In response to your recent article about the fear that new Airbnb units will remove rental units from the market, the solution seems clear. Why not return to allowing “Home Sharing”?

In this model, the homeowner, while present, hosts a paying guest in a spare room. Most home sharers are empty nesters with vacant kids’ bedrooms or upscale homeowners with no intention of taking on a permanent roommate/housemate. So no units are being taken out of the rental pool. Guests, who are on their best behavior trying to earn good reviews, are well supervised by the owners, so no noise issues.

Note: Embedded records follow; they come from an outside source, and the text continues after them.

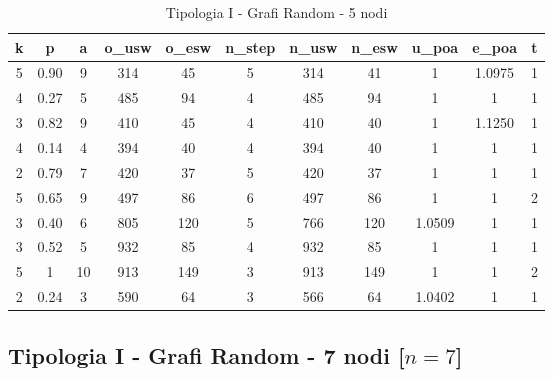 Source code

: \begin{table}[H]
\centering
\scalebox{0.9} {
\begin{tabular}{|c|c|c|c|c|c|c|c|c|c|c|}
\hline
\textbf{k} & \textbf{p} & \textbf{a} & \textbf{o\_usw} & \textbf{o\_esw} & \textbf{n\_step} & \textbf{n\_usw} & \textbf{n\_esw} & \textbf{u\_poa} & \textbf{e\_poa} & \textbf{t} \\ \hline
5 & 0.90 & 9 & 314 & 45 & 5 & 314 & 41 & 1 & 1.0975 & 1 \\ \hline
4 & 0.27 & 5 & 485 & 94 & 4 & 485 & 94 & 1 & 1 & 1 \\ \hline
3 & 0.82 & 9 & 410 & 45 & 4 & 410 & 40 & 1 & 1.1250 & 1 \\ \hline
4 & 0.14 & 4 & 394 & 40 & 4 & 394 & 40 & 1 & 1 & 1 \\ \hline
2 & 0.79 & 7 & 420 & 37 & 5 & 420 & 37 & 1 & 1 & 1 \\ \hline
5 & 0.65 & 9 & 497 & 86 & 6 & 497 & 86 & 1 & 1 & 2 \\ \hline
3 & 0.40 & 6 & 805 & 120 & 5 & 766 & 120 & 1.0509 & 1 & 1 \\ \hline
3 & 0.52 & 5 & 932 & 85 & 4 & 932 & 85 & 1 & 1 & 1 \\ \hline
5 & 1 & 10 & 913 & 149 & 3 & 913 & 149 & 1 & 1 & 2 \\ \hline
2 & 0.24 & 3 & 590 & 64 & 3 & 566 & 64 & 1.0402 & 1 & 1 \\ \hline
\end{tabular}
}
\caption{Tipologia I - Grafi Random - 5 nodi}
\label{tab:sperimentazione-tipo1-5nodi}
\end{table}

\subsection{Tipologia I - Grafi Random - 7 nodi [$n=7$]}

The city could stipulate the homeowners be able to provide their own parking for guests.

Once again, the city would be reaping revenues from the TOT (Transient Occupancy Tax) paid by hosts, which might fund their determination to police any non-compliant hosts and neighbor complaints.

Goleta has a nicely functioning system of permitting Airbnb home sharing. Many other communities and cities have made home sharing the exception to virtual bans on short-term rentals as we have in Santa Barbara. Home sharing is an easy way to keep tourists with a smaller budget rolling into our town to eat, drink, and shop.

FYI, according to the San Diego Union Tribune, Santa Barbara had 83,000 short-term rental guest arrivals in 2016, despite the fact that city enforcement spent hundreds of thousands of tax dollars on enforcing the ban in that year.